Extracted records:
------------------------------

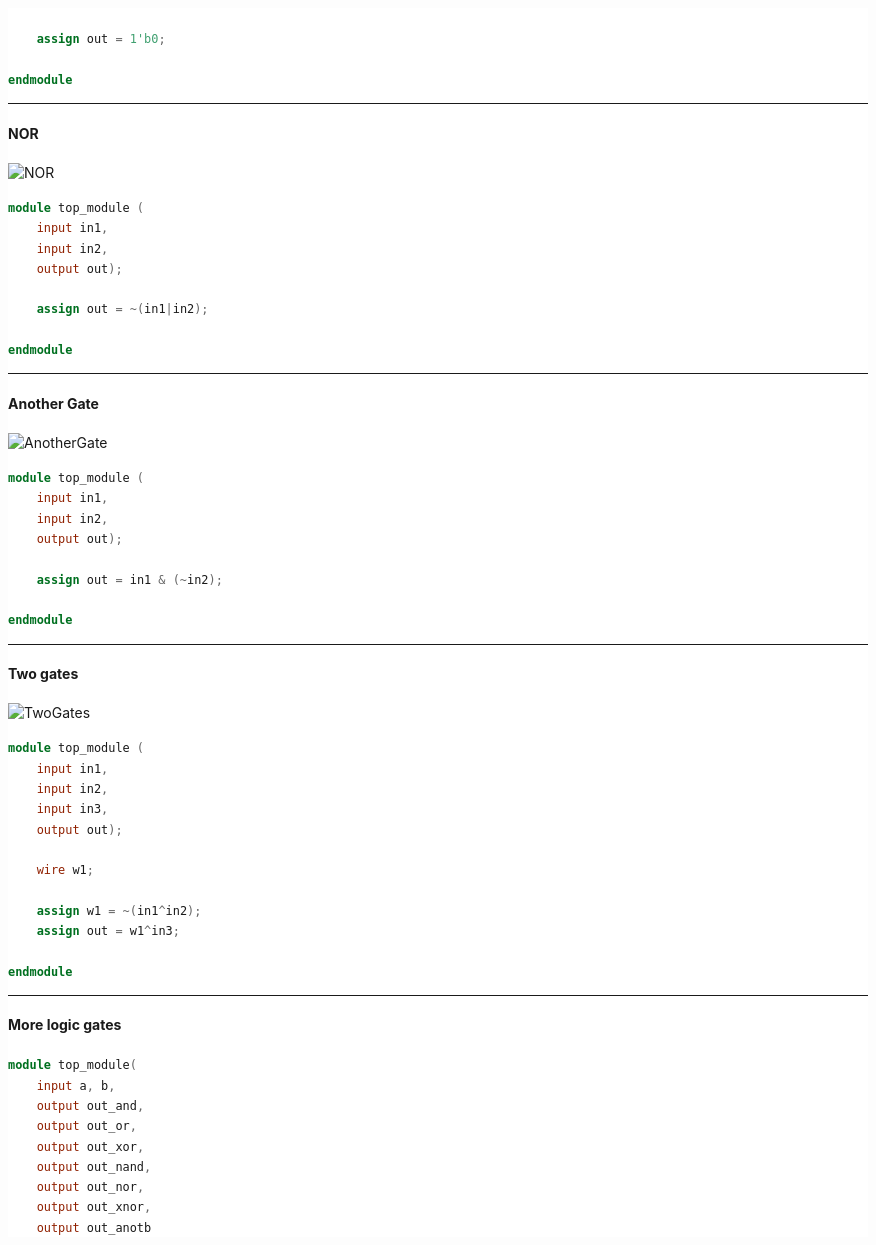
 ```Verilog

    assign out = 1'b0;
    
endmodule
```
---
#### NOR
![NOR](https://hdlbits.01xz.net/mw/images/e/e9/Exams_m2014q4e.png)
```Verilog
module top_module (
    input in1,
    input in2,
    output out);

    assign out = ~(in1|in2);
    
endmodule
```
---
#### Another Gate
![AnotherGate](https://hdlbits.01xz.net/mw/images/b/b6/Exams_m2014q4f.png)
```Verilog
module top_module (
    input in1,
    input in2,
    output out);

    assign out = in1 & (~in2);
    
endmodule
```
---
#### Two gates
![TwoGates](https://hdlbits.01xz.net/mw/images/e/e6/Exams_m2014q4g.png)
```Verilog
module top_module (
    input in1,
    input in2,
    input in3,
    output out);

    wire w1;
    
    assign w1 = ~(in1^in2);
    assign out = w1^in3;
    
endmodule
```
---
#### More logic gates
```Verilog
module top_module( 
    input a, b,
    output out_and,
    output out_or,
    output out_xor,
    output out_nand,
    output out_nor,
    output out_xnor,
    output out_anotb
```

------------------------------

▶ PROBLEM DESCRIPTION
Without including the pictures, return each record above exactly as it stands.

▶ SOLUTION
 ```Verilog

    assign out = 1'b0;
    
endmodule
```
---
#### NOR
![NOR](https://hdlbits.01xz.net/mw/images/e/e9/Exams_m2014q4e.png)
```Verilog
module top_module (
    input in1,
    input in2,
    output out);

    assign out = ~(in1|in2);
    
endmodule
```
---
#### Another Gate
![AnotherGate](https://hdlbits.01xz.net/mw/images/b/b6/Exams_m2014q4f.png)
```Verilog
module top_module (
    input in1,
    input in2,
    output out);

    assign out = in1 & (~in2);
    
endmodule
```
---
#### Two gates
![TwoGates](https://hdlbits.01xz.net/mw/images/e/e6/Exams_m2014q4g.png)
```Verilog
module top_module (
    input in1,
    input in2,
    input in3,
    output out);

    wire w1;
    
    assign w1 = ~(in1^in2);
    assign out = w1^in3;
    
endmodule
```
---
#### More logic gates
```Verilog
module top_module( 
    input a, b,
    output out_and,
    output out_or,
    output out_xor,
    output out_nand,
    output out_nor,
    output out_xnor,
    output out_anotb
```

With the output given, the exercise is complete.